Married; children: two. Education: City College of New York, A.B., 1965; Yale University, M.A., 1967, Ph.D., 1977. Religion: Jewish.

ADDRESSES:

Office—Swift Hall 302-C, 102 E. 58th St., Chicago, IL 60637. E-mail—tfrymerk@midway.uchicago.edu.

CAREER:

Educator. Yale University, assistant, 1968-69; Mt. Vernon College, lecturer, 1969-71; Wayne State University, Detroit, MI, assistant professor, 1971-82; Reconstructionist Rabbinical College, Philadelphia, PA, director of biblical studies, 1988-95; Divinity School of the University of Chicago; professor of Hebrew Bible, 1995—.

MEMBER:

American Journalism Review, Society of Biblical Literature.

AWARDS, HONORS:

Annenberg research grant; Wayne State University research grant; fellowships include Phi Beta Kappa Sibley, Danforth, and Woodrow Wilson.

WRITINGS:

In the Wake of the Goddesses: Women, Culture, and the Biblical Transformation of Pagan Myth, Free Press (New York, NY), 1992.
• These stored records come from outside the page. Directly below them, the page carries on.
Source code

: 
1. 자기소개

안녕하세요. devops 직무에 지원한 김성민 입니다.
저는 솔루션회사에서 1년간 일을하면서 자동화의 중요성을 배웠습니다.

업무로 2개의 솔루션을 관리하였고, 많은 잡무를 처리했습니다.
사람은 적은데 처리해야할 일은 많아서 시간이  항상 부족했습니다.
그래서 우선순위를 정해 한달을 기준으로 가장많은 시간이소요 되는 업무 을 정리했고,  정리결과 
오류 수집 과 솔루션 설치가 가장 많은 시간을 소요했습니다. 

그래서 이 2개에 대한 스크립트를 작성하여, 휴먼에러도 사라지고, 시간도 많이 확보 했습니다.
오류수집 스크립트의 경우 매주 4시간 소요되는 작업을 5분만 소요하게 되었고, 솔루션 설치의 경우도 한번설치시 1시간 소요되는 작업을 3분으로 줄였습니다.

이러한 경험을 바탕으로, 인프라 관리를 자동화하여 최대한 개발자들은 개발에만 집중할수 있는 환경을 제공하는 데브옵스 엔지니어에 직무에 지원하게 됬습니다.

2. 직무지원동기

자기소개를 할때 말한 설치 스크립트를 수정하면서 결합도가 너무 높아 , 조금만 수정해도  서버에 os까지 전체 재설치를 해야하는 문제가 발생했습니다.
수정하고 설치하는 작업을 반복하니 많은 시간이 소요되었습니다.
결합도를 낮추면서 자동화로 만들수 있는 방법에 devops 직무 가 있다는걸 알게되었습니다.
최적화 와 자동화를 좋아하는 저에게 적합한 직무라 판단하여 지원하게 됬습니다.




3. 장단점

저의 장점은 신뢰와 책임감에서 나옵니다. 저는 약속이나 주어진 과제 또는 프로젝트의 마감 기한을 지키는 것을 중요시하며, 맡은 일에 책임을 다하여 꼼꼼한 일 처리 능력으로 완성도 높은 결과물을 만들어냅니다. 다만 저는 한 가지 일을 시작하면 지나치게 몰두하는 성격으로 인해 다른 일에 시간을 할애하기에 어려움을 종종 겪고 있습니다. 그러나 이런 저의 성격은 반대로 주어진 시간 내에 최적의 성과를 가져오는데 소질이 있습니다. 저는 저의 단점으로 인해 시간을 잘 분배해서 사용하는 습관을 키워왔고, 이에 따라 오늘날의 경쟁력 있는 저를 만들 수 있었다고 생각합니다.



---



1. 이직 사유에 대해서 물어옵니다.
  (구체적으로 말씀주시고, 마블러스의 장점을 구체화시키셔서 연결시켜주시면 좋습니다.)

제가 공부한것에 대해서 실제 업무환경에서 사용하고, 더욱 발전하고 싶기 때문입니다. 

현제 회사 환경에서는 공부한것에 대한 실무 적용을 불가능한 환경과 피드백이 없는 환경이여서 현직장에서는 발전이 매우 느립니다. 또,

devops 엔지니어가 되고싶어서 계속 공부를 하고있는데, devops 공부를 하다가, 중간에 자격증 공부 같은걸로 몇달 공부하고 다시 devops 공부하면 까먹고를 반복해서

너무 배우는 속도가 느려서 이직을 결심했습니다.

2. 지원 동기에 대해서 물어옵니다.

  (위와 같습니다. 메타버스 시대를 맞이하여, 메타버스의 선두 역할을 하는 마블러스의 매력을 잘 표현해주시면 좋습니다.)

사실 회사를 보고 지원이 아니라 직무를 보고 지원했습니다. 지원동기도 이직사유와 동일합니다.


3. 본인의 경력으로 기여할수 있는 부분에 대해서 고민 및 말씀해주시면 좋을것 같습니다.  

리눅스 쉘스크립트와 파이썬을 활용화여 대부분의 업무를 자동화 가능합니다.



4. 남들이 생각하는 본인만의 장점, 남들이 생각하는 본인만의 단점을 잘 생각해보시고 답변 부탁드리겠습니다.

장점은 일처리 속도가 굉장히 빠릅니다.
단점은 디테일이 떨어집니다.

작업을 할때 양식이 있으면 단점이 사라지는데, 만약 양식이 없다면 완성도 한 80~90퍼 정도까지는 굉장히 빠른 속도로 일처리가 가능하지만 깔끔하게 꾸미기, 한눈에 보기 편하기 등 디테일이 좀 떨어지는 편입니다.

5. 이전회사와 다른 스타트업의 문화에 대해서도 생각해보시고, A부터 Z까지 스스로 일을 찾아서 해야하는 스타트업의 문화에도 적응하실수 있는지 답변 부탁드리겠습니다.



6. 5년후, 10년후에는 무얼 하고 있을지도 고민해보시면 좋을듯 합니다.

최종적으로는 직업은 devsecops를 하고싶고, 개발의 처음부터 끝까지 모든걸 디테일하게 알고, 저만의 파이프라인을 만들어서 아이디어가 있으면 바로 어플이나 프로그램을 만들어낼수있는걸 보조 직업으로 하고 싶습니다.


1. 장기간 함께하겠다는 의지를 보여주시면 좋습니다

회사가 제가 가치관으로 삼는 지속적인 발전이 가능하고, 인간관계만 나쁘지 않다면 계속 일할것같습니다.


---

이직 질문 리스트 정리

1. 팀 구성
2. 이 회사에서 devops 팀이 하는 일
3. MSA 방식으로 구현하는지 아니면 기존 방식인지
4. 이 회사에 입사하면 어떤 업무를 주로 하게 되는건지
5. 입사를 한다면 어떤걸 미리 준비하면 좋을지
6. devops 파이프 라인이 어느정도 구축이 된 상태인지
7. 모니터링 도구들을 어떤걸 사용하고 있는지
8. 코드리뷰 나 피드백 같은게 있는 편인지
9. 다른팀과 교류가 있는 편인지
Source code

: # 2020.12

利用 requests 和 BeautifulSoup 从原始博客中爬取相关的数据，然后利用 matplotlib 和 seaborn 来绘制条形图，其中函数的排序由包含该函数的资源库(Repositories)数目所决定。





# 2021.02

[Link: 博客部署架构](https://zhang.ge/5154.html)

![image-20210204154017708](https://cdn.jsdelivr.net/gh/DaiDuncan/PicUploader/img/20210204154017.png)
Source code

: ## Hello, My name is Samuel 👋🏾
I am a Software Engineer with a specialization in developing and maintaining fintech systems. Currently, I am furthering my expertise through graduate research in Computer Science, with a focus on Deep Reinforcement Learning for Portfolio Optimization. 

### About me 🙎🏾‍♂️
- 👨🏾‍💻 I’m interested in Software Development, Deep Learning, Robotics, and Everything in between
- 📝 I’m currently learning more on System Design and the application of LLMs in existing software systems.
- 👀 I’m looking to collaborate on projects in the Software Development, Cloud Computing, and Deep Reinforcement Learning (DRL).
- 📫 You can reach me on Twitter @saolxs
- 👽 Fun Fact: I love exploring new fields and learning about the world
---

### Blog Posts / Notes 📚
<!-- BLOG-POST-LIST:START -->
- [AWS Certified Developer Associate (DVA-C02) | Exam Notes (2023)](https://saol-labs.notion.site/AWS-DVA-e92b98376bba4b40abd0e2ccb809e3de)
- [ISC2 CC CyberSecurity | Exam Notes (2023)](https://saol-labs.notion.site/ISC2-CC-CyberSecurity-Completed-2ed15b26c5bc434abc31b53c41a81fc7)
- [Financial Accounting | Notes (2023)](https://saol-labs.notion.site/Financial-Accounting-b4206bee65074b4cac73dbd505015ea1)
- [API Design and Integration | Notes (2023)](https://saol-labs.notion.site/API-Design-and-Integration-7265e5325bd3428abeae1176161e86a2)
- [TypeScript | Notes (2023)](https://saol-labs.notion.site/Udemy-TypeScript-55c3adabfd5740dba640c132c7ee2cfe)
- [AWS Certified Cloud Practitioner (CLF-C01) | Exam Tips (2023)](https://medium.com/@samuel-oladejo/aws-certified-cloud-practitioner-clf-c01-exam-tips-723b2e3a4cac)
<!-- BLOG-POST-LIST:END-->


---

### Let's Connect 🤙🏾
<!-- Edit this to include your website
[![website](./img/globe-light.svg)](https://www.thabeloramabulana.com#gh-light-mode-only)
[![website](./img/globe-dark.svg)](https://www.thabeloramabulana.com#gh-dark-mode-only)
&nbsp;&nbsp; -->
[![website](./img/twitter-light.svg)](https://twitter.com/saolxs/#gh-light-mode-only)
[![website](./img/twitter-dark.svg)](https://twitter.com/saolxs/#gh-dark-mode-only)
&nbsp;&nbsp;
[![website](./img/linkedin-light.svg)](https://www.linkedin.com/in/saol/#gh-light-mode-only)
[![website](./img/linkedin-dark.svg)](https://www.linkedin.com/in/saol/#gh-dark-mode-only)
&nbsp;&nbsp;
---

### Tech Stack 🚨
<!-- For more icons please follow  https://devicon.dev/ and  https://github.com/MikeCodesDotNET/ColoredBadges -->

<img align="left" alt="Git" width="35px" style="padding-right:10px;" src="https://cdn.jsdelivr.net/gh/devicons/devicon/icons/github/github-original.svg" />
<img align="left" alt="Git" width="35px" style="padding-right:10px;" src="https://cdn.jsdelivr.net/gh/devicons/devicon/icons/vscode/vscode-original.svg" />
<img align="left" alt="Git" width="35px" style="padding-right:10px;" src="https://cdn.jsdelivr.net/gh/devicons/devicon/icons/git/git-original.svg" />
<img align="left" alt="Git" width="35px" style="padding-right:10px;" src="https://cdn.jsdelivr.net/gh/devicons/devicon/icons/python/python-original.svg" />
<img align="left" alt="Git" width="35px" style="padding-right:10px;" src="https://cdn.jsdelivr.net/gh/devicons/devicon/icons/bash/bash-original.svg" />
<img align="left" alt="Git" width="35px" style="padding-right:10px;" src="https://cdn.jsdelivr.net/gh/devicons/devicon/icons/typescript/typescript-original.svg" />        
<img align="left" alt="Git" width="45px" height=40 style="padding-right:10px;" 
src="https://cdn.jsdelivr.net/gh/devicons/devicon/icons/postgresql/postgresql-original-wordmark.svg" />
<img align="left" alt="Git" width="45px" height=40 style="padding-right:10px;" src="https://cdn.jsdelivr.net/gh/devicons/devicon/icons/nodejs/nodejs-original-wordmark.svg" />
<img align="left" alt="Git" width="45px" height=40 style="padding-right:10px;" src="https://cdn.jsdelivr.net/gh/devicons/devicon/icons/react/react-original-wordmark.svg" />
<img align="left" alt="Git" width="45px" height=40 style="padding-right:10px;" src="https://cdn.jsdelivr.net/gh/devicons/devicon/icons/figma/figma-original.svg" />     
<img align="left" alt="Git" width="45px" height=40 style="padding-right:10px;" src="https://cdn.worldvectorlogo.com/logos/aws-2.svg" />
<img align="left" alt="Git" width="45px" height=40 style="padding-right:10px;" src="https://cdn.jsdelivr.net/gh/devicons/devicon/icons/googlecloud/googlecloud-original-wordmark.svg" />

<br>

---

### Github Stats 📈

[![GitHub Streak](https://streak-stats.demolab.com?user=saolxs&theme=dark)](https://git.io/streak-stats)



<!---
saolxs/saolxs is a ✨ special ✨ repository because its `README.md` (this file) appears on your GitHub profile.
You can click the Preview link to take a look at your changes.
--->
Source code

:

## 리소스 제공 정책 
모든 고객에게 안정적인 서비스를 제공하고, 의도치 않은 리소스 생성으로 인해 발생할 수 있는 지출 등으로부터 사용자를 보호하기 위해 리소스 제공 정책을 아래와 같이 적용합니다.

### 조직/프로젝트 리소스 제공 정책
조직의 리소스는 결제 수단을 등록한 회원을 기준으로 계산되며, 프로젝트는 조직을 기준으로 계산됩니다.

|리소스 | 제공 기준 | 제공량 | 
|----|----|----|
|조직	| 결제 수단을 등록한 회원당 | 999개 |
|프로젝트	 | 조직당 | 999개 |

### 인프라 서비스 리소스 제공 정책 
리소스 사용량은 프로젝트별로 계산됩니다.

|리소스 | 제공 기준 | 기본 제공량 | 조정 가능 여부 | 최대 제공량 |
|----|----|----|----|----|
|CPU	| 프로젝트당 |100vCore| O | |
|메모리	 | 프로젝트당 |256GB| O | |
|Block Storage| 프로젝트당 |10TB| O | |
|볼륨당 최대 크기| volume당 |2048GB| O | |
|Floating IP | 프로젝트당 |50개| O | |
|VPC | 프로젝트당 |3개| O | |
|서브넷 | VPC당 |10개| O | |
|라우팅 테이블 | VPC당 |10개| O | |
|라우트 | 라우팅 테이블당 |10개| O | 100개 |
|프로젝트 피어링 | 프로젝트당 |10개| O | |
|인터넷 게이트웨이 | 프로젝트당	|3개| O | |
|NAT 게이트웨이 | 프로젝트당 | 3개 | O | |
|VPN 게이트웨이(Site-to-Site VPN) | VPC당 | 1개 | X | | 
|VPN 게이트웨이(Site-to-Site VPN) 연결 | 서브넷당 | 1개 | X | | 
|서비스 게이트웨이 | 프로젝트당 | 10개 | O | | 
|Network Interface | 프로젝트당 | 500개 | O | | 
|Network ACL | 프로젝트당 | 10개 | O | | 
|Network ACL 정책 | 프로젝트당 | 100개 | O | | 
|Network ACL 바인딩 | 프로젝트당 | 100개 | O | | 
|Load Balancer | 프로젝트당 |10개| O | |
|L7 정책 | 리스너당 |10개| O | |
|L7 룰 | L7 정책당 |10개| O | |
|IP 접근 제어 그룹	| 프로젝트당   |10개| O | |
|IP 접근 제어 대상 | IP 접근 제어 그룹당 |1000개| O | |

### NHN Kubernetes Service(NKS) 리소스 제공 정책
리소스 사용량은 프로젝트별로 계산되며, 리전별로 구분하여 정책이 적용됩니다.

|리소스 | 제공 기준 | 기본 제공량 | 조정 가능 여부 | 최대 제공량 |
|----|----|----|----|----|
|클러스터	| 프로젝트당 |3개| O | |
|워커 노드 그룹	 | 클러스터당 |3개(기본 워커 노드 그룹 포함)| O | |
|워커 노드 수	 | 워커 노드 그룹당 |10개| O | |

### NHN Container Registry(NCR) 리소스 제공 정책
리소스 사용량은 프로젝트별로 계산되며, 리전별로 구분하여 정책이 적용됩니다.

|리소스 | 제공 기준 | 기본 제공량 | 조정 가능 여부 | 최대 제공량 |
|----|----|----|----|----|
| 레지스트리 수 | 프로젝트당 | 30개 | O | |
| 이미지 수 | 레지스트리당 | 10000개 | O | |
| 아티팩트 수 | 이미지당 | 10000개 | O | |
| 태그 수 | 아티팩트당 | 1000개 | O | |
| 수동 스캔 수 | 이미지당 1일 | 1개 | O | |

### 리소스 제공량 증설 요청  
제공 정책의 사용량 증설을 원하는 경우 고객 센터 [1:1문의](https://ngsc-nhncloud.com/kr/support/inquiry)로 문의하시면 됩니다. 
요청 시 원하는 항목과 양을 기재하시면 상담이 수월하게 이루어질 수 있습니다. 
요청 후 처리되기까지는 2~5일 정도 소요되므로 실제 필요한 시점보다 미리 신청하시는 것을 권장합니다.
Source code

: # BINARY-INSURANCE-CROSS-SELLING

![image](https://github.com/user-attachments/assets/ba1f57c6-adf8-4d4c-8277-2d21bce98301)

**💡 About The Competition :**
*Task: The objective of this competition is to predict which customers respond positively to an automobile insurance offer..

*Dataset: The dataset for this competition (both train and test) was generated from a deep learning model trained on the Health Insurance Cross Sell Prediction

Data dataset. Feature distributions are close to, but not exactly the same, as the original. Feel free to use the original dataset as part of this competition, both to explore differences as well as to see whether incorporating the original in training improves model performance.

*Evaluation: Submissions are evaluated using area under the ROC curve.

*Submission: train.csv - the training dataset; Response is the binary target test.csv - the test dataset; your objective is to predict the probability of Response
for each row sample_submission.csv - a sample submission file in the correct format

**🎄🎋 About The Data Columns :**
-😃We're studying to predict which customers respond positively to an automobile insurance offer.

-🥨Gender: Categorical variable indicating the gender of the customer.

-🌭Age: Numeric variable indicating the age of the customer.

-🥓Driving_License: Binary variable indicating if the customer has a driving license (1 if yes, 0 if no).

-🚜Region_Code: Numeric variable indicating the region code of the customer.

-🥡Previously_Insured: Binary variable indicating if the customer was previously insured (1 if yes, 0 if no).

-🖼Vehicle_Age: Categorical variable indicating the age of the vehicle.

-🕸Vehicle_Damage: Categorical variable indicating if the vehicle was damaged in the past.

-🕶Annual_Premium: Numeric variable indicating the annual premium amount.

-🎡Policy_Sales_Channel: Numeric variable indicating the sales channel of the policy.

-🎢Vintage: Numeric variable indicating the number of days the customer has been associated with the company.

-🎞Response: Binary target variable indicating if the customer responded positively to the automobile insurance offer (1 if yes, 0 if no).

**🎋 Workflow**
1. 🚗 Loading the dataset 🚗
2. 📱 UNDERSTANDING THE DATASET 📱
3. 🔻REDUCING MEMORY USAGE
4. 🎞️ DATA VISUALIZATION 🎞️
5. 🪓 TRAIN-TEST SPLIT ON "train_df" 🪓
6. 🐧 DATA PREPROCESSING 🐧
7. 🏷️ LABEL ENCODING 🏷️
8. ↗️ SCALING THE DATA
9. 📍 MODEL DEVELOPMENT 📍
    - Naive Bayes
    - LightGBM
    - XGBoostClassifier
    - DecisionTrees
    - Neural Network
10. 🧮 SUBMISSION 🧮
Motherprayer: The Pregnant Woman's Spiritual Companion, Putnam (New York, NY), 1995.

(Editor, with Victor H. Matthews and Bernard M. Levinson) Gender and Law in the Hebrew Bible and the Ancient Near East, Sheffield Academic Press (Sheffield, England), 1998.

(Editor, with David Novak, Peter Ochs, David Fox Sandmel, and Michael A. Signer) Christianity in Jewish Terms, Westview Press (Boulder, CO), 2000.

Reading the Women of the Bible, Schocken Books (New York, NY), 2002.

TRANSLATOR

From Jerusalem to the Edge of Heaven: Meditations on the Soul of Israel, Jewish Publication Society (Philadelphia, PA), 1996.

WORK IN PROGRESS:

A commentary on Ruth and a book on biblical theology.

SIDELIGHTS:

Tikva Frymer-Kensky is a professor of Hebrew Bible and the history of Judaism in the University of Chicago Divinity School. She specializes in Assyriology and Sumerology, biblical studies, Jewish studies, and women and religion.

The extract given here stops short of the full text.